──────── Excerpted records

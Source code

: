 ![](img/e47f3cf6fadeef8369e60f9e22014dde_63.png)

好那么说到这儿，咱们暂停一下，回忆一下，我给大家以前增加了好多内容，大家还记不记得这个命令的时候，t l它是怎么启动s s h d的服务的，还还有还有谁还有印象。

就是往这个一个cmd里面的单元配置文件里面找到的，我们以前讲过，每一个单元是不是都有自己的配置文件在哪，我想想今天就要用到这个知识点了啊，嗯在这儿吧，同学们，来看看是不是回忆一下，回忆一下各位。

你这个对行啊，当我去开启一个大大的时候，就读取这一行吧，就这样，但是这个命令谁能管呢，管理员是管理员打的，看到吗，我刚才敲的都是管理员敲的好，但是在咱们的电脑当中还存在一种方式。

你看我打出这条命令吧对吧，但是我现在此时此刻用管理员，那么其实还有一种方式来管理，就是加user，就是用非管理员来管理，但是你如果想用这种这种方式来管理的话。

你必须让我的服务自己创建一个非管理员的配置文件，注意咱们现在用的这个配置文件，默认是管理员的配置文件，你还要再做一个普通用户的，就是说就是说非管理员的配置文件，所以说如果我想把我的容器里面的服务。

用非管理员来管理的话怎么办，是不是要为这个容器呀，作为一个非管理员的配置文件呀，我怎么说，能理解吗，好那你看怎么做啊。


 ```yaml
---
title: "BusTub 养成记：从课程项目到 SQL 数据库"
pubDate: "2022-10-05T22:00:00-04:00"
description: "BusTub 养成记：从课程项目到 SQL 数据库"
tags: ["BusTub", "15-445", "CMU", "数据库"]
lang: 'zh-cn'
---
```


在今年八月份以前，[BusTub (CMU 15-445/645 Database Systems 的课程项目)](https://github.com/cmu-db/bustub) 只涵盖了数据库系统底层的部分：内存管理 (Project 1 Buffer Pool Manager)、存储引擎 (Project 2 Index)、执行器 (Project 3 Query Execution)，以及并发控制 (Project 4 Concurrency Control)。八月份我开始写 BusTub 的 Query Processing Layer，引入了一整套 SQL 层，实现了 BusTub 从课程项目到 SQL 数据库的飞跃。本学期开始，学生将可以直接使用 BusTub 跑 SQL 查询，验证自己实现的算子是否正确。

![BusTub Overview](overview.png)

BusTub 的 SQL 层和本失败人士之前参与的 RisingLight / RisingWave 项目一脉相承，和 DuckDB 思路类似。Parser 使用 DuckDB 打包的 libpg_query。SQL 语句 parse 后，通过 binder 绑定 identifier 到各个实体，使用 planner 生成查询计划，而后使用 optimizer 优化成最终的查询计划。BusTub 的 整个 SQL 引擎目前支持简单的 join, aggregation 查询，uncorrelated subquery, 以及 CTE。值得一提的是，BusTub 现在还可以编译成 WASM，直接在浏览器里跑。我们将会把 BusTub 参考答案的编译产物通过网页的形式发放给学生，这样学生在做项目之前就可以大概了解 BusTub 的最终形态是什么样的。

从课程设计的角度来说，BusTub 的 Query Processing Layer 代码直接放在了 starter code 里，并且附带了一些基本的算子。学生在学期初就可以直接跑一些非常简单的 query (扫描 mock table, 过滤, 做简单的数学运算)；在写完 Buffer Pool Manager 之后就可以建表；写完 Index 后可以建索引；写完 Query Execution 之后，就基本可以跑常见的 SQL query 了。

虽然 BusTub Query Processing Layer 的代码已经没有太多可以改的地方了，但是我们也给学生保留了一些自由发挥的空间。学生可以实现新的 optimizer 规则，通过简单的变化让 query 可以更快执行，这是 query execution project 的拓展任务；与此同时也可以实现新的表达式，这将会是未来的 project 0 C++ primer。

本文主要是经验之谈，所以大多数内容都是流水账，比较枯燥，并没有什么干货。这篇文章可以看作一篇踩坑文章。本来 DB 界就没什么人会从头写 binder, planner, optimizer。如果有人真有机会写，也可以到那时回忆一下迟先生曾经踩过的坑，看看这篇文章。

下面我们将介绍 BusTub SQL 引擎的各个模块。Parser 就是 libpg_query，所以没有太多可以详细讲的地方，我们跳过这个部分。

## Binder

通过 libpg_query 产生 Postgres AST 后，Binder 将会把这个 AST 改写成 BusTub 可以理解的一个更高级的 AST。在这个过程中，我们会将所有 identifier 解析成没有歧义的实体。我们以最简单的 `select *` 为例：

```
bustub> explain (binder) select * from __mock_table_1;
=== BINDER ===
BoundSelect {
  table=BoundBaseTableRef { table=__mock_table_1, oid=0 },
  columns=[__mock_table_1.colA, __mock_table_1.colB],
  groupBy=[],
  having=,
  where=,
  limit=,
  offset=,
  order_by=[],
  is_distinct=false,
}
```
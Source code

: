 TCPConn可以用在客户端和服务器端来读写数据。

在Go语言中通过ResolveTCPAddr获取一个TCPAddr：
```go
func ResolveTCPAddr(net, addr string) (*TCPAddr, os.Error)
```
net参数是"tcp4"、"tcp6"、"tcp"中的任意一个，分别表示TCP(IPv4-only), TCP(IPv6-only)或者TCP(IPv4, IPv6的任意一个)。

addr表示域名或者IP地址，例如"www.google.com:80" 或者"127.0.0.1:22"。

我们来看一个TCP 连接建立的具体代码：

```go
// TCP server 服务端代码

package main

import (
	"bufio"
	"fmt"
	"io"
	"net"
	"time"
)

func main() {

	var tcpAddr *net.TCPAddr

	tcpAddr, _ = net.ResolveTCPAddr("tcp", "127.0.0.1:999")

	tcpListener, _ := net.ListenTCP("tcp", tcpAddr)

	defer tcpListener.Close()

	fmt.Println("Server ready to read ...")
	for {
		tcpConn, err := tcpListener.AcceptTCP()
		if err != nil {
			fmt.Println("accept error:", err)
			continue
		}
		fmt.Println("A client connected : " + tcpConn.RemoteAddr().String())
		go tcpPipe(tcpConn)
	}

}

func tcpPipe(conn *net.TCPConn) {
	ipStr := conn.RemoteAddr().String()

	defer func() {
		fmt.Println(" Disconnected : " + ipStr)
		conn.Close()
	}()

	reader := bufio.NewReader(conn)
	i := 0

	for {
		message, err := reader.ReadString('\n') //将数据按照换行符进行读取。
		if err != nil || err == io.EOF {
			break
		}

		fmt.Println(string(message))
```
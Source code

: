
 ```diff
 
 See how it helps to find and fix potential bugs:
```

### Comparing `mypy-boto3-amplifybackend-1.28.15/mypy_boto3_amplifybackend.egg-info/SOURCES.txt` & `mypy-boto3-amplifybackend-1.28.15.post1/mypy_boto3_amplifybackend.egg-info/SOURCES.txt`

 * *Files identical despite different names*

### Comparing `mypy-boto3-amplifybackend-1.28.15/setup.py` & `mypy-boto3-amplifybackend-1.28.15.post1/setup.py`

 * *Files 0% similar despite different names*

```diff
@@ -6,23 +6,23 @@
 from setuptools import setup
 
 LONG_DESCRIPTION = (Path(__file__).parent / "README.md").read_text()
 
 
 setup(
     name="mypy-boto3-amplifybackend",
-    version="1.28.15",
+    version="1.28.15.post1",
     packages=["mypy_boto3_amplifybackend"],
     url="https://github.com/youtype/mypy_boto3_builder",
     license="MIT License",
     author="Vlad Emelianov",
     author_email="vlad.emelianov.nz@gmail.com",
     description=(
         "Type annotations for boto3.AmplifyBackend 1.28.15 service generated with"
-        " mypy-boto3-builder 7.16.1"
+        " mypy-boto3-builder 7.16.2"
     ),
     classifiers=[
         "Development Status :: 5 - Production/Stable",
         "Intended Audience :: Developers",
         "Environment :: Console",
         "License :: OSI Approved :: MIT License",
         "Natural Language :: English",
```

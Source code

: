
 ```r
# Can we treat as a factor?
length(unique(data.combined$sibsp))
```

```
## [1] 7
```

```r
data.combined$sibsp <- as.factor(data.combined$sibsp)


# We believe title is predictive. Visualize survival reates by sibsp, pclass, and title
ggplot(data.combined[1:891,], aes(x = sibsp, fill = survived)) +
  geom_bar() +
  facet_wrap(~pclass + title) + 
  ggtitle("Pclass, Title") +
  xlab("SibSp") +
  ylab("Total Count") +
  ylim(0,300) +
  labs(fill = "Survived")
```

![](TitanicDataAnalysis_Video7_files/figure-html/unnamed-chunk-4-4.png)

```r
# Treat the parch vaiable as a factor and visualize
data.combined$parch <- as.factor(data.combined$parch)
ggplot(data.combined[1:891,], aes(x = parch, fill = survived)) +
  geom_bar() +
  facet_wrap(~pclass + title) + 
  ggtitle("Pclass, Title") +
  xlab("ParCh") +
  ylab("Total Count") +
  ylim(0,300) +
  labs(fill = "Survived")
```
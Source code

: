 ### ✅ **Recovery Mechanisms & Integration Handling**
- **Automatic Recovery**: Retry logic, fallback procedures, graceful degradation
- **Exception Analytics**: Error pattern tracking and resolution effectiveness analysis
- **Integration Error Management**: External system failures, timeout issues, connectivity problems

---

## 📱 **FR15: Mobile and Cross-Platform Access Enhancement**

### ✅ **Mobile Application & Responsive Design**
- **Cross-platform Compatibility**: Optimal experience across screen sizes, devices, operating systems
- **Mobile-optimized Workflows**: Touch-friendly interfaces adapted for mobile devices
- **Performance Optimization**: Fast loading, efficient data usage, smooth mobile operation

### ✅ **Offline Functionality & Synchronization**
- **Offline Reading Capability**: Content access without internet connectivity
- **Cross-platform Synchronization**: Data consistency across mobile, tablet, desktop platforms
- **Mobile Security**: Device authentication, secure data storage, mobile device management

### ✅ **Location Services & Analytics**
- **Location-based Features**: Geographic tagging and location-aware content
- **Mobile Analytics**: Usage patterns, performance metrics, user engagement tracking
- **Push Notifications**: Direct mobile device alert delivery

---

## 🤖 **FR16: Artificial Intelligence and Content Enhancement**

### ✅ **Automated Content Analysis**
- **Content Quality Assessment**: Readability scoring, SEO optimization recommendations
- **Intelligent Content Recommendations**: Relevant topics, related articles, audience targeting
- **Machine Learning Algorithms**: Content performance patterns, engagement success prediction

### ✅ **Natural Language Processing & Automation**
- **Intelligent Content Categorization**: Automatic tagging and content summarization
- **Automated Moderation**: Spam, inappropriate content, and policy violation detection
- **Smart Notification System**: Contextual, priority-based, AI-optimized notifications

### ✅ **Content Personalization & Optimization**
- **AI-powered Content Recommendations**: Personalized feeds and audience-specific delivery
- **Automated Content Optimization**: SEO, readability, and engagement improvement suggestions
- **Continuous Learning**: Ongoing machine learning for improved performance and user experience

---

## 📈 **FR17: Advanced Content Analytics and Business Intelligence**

────────────────

» Work to complete:
I would like you to report every line in the listing above that contains "patterns".

» Written reply:
- **Mobile Analytics**: Usage patterns, performance metrics, user engagement tracking
- **Machine Learning Algorithms**: Content performance patterns, engagement success prediction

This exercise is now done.